Mark Kamins (April 11, 1950 - February 14, 2013) was an American record producer, remixer, and disc jockey famous for his role in the New York club scene. He is best known for helping launch the career of singer Madonna by bringing her to Sire Records and producing her debut single "Everybody" in 1982.

== Life and career ==
Kamins attended Elizabeth Irwin High School in New York City. He grew up with songwriter Bob Thiele Jr. and they went to school with jazz drummer Denardo Coleman and photographer Amy Arbus.

As a teenager, Kamins worked at a record shop, Record Connection, where he met DJs and that led to his first DJing gig at the nightclub Le Jardin. After Kamins graduated from college in 1976, he went to London where his then-girlfriend worked at Virgin Megastore. At the shop, he met someone who offered him a job in Greece and he ended up DJing in Athens for a year at a club called Anabella's. When he returned to New York, he got a job at a rock club called Trax on 72nd Street and Columbus Avenue.

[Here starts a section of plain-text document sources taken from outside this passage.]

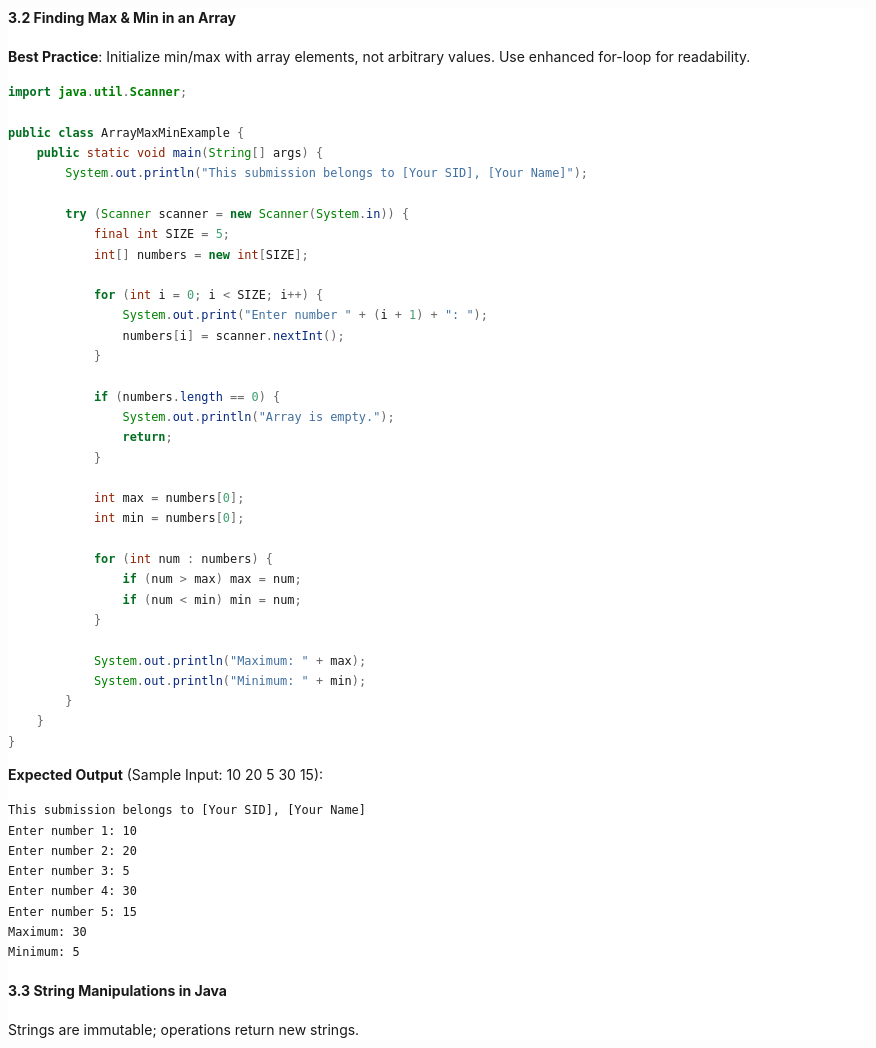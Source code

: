 #### 3.2 Finding Max & Min in an Array
**Best Practice**: Initialize min/max with array elements, not arbitrary values. Use enhanced for-loop for readability.

```java
import java.util.Scanner;

public class ArrayMaxMinExample {
    public static void main(String[] args) {
        System.out.println("This submission belongs to [Your SID], [Your Name]");

        try (Scanner scanner = new Scanner(System.in)) {
            final int SIZE = 5;
            int[] numbers = new int[SIZE];

            for (int i = 0; i < SIZE; i++) {
                System.out.print("Enter number " + (i + 1) + ": ");
                numbers[i] = scanner.nextInt();
            }

            if (numbers.length == 0) {
                System.out.println("Array is empty.");
                return;
            }

            int max = numbers[0];
            int min = numbers[0];

            for (int num : numbers) {
                if (num > max) max = num;
                if (num < min) min = num;
            }

            System.out.println("Maximum: " + max);
            System.out.println("Minimum: " + min);
        }
    }
}
```

**Expected Output** (Sample Input: 10 20 5 30 15):
```
This submission belongs to [Your SID], [Your Name]
Enter number 1: 10
Enter number 2: 20
Enter number 3: 5
Enter number 4: 30
Enter number 5: 15
Maximum: 30
Minimum: 5
```

#### 3.3 String Manipulations in Java
Strings are immutable; operations return new strings.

In 1979, Chris Blackwell, the founder of Island Records, heard Kamins DJing at Trax and hired him to do A&R for the label. Kamins signed The Waitresses and Was Not Was to Island Records.

When Jim Fouratt and Rudolf Pieper opened the first Danceteria nightclub in 1980, they hired Kamins as a DJ. When the club closed, he was hired by Steve Mass to DJ at the Mudd Club on White Street. He later returned to work at the second Danceteria on 21st Street.

Around this time, Kamins began remixing songs. His first remix was "Big Business" (1981) by David Byrne. He suggested the instrumental for "Pull Up to the Bumper" (1981) by Grace Jones. "That was a B-Side of a Junior Tucker song. It was just a Sly & Robbie dub track that was hanging around. I gave it to Grace to write some lyrics on it, and she came up with "Pull Up to the Bumper."

In 1982, Madonna, then an aspiring singer, gave Kamins the demo tape of her song "Everybody" at Danceteria. They became romantically involved and Kamins played her music for Blackwell, hoping to sign her. The Island Records chief said, "I'm not gonna sign my A&R guy's girlfriend." Kamins then sent the tape to Seymour Stein, head of Sire Records. Stein was impressed with the song and asked to meet Madonna while he was admitted to Lenox Hill Hospital, ultimately signing her to a singles deal. Kamins produced "Everybody", which was released as Madonna's debut single in October 1982.

Kamins remixed "A Nite Out" (1983) and "Peacetrain" (1984) by Urban Blight. In 1984, Kamins recorded the Beastie Boys. He produced the 1985 album Pigs and Battleships by Quando Quango. In 1985, Steve Rubell hired Kamins as DJ at the opening week of the Palladium nightclub, but his style didn't work well at the club and he was fired after the opening night.

Kamins opened his own venue, The Harem, where live Turkish musicians played along with his instrumental house tracks.

On February 14, 2013, Kamins died at the age of 57 after he suffered "a massive coronary" in Guadalajara, Mexico, where he had been teaching. He was survived by a son.